Start of SOURCE DATA

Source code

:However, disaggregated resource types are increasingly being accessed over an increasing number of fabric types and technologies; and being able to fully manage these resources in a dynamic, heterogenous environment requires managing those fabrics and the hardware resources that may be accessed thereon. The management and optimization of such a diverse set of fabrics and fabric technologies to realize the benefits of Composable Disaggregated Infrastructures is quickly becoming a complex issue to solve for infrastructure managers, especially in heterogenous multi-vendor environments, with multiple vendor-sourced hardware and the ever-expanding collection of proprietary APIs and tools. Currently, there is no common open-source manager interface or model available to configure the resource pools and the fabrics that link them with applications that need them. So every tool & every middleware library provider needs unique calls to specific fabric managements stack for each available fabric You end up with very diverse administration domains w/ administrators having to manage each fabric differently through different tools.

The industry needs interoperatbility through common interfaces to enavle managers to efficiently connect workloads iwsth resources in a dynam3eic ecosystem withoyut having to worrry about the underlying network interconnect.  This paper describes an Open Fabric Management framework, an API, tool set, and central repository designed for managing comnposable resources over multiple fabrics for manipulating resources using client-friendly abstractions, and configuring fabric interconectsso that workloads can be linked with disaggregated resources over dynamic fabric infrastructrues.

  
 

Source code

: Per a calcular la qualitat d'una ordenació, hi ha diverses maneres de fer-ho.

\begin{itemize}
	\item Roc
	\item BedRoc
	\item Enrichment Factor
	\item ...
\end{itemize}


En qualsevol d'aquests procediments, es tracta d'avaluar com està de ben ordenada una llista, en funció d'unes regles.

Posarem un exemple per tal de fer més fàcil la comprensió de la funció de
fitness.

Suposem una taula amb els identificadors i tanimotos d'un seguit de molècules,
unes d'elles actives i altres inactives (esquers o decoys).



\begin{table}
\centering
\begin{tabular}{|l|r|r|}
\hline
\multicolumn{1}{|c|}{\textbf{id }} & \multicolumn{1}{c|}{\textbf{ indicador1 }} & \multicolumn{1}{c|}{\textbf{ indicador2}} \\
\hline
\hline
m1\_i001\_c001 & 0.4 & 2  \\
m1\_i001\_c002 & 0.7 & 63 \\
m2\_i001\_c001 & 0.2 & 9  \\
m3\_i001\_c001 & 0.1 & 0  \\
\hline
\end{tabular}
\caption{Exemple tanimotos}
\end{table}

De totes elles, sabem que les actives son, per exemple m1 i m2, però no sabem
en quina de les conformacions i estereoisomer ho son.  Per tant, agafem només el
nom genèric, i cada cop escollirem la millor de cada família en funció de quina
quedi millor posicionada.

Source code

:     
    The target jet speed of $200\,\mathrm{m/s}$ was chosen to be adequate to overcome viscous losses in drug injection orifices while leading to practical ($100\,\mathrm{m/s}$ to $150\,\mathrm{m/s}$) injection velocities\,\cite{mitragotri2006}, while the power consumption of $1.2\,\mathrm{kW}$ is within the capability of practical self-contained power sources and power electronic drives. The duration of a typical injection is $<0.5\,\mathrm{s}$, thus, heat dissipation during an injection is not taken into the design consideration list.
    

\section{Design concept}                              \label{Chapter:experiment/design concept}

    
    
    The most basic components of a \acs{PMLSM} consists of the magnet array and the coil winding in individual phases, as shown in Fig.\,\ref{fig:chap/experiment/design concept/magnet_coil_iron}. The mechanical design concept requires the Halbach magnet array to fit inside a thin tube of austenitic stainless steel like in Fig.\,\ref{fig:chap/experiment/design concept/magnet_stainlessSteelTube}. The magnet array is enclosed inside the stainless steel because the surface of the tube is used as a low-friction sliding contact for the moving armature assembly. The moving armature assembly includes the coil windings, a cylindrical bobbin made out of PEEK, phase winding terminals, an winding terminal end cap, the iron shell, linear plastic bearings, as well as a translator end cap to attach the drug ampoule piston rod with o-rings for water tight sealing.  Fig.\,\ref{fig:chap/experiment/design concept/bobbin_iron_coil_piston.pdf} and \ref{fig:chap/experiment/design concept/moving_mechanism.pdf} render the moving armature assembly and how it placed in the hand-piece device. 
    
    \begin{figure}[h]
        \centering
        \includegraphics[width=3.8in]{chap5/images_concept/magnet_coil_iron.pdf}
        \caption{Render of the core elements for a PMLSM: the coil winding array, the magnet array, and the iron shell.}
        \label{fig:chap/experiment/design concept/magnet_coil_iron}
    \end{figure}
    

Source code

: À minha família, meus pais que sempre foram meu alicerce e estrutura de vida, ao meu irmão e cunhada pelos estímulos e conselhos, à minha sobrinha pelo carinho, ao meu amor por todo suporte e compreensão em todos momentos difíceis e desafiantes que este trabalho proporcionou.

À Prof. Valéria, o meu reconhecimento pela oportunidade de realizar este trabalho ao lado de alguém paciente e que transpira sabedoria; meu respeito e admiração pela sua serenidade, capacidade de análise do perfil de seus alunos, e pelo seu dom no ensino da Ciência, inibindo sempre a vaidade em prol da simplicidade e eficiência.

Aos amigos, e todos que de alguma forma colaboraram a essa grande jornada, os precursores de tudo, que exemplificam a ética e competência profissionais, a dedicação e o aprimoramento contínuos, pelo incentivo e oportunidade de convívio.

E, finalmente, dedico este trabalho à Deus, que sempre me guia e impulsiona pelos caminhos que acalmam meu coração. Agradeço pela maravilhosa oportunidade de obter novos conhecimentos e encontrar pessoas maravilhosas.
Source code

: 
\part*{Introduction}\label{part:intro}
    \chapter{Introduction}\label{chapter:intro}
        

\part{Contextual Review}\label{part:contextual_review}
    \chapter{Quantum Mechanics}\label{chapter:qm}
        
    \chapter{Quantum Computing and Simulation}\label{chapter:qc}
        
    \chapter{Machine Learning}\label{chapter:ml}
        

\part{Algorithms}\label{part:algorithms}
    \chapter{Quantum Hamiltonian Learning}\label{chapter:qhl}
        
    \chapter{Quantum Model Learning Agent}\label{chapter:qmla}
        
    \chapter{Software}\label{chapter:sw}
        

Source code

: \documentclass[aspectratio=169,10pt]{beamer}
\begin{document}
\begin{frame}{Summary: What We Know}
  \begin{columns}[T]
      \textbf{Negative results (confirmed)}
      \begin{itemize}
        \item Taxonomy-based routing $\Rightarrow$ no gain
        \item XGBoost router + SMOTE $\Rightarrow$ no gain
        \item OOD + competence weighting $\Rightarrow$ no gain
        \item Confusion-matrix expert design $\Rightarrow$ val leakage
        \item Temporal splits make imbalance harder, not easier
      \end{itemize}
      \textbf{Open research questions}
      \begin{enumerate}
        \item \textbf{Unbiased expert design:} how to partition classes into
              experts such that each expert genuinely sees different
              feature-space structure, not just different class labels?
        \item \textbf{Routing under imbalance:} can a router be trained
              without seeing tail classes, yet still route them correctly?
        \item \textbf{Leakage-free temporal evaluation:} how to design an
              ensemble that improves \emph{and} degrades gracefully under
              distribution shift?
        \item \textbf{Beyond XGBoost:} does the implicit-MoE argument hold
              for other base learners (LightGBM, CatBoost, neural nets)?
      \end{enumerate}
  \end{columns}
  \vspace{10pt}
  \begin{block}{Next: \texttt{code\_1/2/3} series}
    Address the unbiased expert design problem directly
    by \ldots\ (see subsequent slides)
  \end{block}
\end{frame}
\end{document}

End of SOURCE DATA

* WHAT YOU NEED TO DO:
Leaving every word in place, retype all of the listing.

* EXERCISE OUTPUT:
Source code

:However, disaggregated resource types are increasingly being accessed over an increasing number of fabric types and technologies; and being able to fully manage these resources in a dynamic, heterogenous environment requires managing those fabrics and the hardware resources that may be accessed thereon. The management and optimization of such a diverse set of fabrics and fabric technologies to realize the benefits of Composable Disaggregated Infrastructures is quickly becoming a complex issue to solve for infrastructure managers, especially in heterogenous multi-vendor environments, with multiple vendor-sourced hardware and the ever-expanding collection of proprietary APIs and tools. Currently, there is no common open-source manager interface or model available to configure the resource pools and the fabrics that link them with applications that need them. So every tool & every middleware library provider needs unique calls to specific fabric managements stack for each available fabric You end up with very diverse administration domains w/ administrators having to manage each fabric differently through different tools.

The industry needs interoperatbility through common interfaces to enavle managers to efficiently connect workloads iwsth resources in a dynam3eic ecosystem withoyut having to worrry about the underlying network interconnect.  This paper describes an Open Fabric Management framework, an API, tool set, and central repository designed for managing comnposable resources over multiple fabrics for manipulating resources using client-friendly abstractions, and configuring fabric interconectsso that workloads can be linked with disaggregated resources over dynamic fabric infrastructrues.

  
 

Source code

: Per a calcular la qualitat d'una ordenació, hi ha diverses maneres de fer-ho.

\begin{itemize}
	\item Roc
	\item BedRoc
	\item Enrichment Factor
	\item ...
\end{itemize}


En qualsevol d'aquests procediments, es tracta d'avaluar com està de ben ordenada una llista, en funció d'unes regles.

Posarem un exemple per tal de fer més fàcil la comprensió de la funció de
fitness.

Suposem una taula amb els identificadors i tanimotos d'un seguit de molècules,
unes d'elles actives i altres inactives (esquers o decoys).



\begin{table}
\centering
\begin{tabular}{|l|r|r|}
\hline
\multicolumn{1}{|c|}{\textbf{id }} & \multicolumn{1}{c|}{\textbf{ indicador1 }} & \multicolumn{1}{c|}{\textbf{ indicador2}} \\
\hline
\hline
m1\_i001\_c001 & 0.4 & 2  \\
m1\_i001\_c002 & 0.7 & 63 \\
m2\_i001\_c001 & 0.2 & 9  \\
m3\_i001\_c001 & 0.1 & 0  \\
\hline
\end{tabular}
\caption{Exemple tanimotos}
\end{table}

De totes elles, sabem que les actives son, per exemple m1 i m2, però no sabem
en quina de les conformacions i estereoisomer ho son.  Per tant, agafem només el
nom genèric, i cada cop escollirem la millor de cada família en funció de quina
quedi millor posicionada.

Source code

:     
    The target jet speed of $200\,\mathrm{m/s}$ was chosen to be adequate to overcome viscous losses in drug injection orifices while leading to practical ($100\,\mathrm{m/s}$ to $150\,\mathrm{m/s}$) injection velocities\,\cite{mitragotri2006}, while the power consumption of $1.2\,\mathrm{kW}$ is within the capability of practical self-contained power sources and power electronic drives. The duration of a typical injection is $<0.5\,\mathrm{s}$, thus, heat dissipation during an injection is not taken into the design consideration list.
    

\section{Design concept}                              \label{Chapter:experiment/design concept}

    
    
    The most basic components of a \acs{PMLSM} consists of the magnet array and the coil winding in individual phases, as shown in Fig.\,\ref{fig:chap/experiment/design concept/magnet_coil_iron}. The mechanical design concept requires the Halbach magnet array to fit inside a thin tube of austenitic stainless steel like in Fig.\,\ref{fig:chap/experiment/design concept/magnet_stainlessSteelTube}. The magnet array is enclosed inside the stainless steel because the surface of the tube is used as a low-friction sliding contact for the moving armature assembly. The moving armature assembly includes the coil windings, a cylindrical bobbin made out of PEEK, phase winding terminals, an winding terminal end cap, the iron shell, linear plastic bearings, as well as a translator end cap to attach the drug ampoule piston rod with o-rings for water tight sealing.  Fig.\,\ref{fig:chap/experiment/design concept/bobbin_iron_coil_piston.pdf} and \ref{fig:chap/experiment/design concept/moving_mechanism.pdf} render the moving armature assembly and how it placed in the hand-piece device. 
    
    \begin{figure}[h]
        \centering
        \includegraphics[width=3.8in]{chap5/images_concept/magnet_coil_iron.pdf}
        \caption{Render of the core elements for a PMLSM: the coil winding array, the magnet array, and the iron shell.}
        \label{fig:chap/experiment/design concept/magnet_coil_iron}
    \end{figure}
    

Source code

: À minha família, meus pais que sempre foram meu alicerce e estrutura de vida, ao meu irmão e cunhada pelos estímulos e conselhos, à minha sobrinha pelo carinho, ao meu amor por todo suporte e compreensão em todos momentos difíceis e desafiantes que este trabalho proporcionou.

À Prof. Valéria, o meu reconhecimento pela oportunidade de realizar este trabalho ao lado de alguém paciente e que transpira sabedoria; meu respeito e admiração pela sua serenidade, capacidade de análise do perfil de seus alunos, e pelo seu dom no ensino da Ciência, inibindo sempre a vaidade em prol da simplicidade e eficiência.

Aos amigos, e todos que de alguma forma colaboraram a essa grande jornada, os precursores de tudo, que exemplificam a ética e competência profissionais, a dedicação e o aprimoramento contínuos, pelo incentivo e oportunidade de convívio.

E, finalmente, dedico este trabalho à Deus, que sempre me guia e impulsiona pelos caminhos que acalmam meu coração. Agradeço pela maravilhosa oportunidade de obter novos conhecimentos e encontrar pessoas maravilhosas.
Source code

: 
\part*{Introduction}\label{part:intro}
    \chapter{Introduction}\label{chapter:intro}
        

\part{Contextual Review}\label{part:contextual_review}
    \chapter{Quantum Mechanics}\label{chapter:qm}
        
    \chapter{Quantum Computing and Simulation}\label{chapter:qc}
        
    \chapter{Machine Learning}\label{chapter:ml}
        

\part{Algorithms}\label{part:algorithms}
    \chapter{Quantum Hamiltonian Learning}\label{chapter:qhl}
        
    \chapter{Quantum Model Learning Agent}\label{chapter:qmla}
        
    \chapter{Software}\label{chapter:sw}
        

Source code

: \documentclass[aspectratio=169,10pt]{beamer}
\begin{document}
\begin{frame}{Summary: What We Know}
  \begin{columns}[T]
      \textbf{Negative results (confirmed)}
      \begin{itemize}
        \item Taxonomy-based routing $\Rightarrow$ no gain
        \item XGBoost router + SMOTE $\Rightarrow$ no gain
        \item OOD + competence weighting $\Rightarrow$ no gain
        \item Confusion-matrix expert design $\Rightarrow$ val leakage
        \item Temporal splits make imbalance harder, not easier
      \end{itemize}
      \textbf{Open research questions}
      \begin{enumerate}
        \item \textbf{Unbiased expert design:} how to partition classes into
              experts such that each expert genuinely sees different
              feature-space structure, not just different class labels?
        \item \textbf{Routing under imbalance:} can a router be trained
              without seeing tail classes, yet still route them correctly?
        \item \textbf{Leakage-free temporal evaluation:} how to design an
              ensemble that improves \emph{and} degrades gracefully under
              distribution shift?
        \item \textbf{Beyond XGBoost:} does the implicit-MoE argument hold
              for other base learners (LightGBM, CatBoost, neural nets)?
      \end{enumerate}
  \end{columns}
  \vspace{10pt}
  \begin{block}{Next: \texttt{code\_1/2/3} series}
    Address the unbiased expert design problem directly
    by \ldots\ (see subsequent slides)
  \end{block}
\end{frame}
\end{document}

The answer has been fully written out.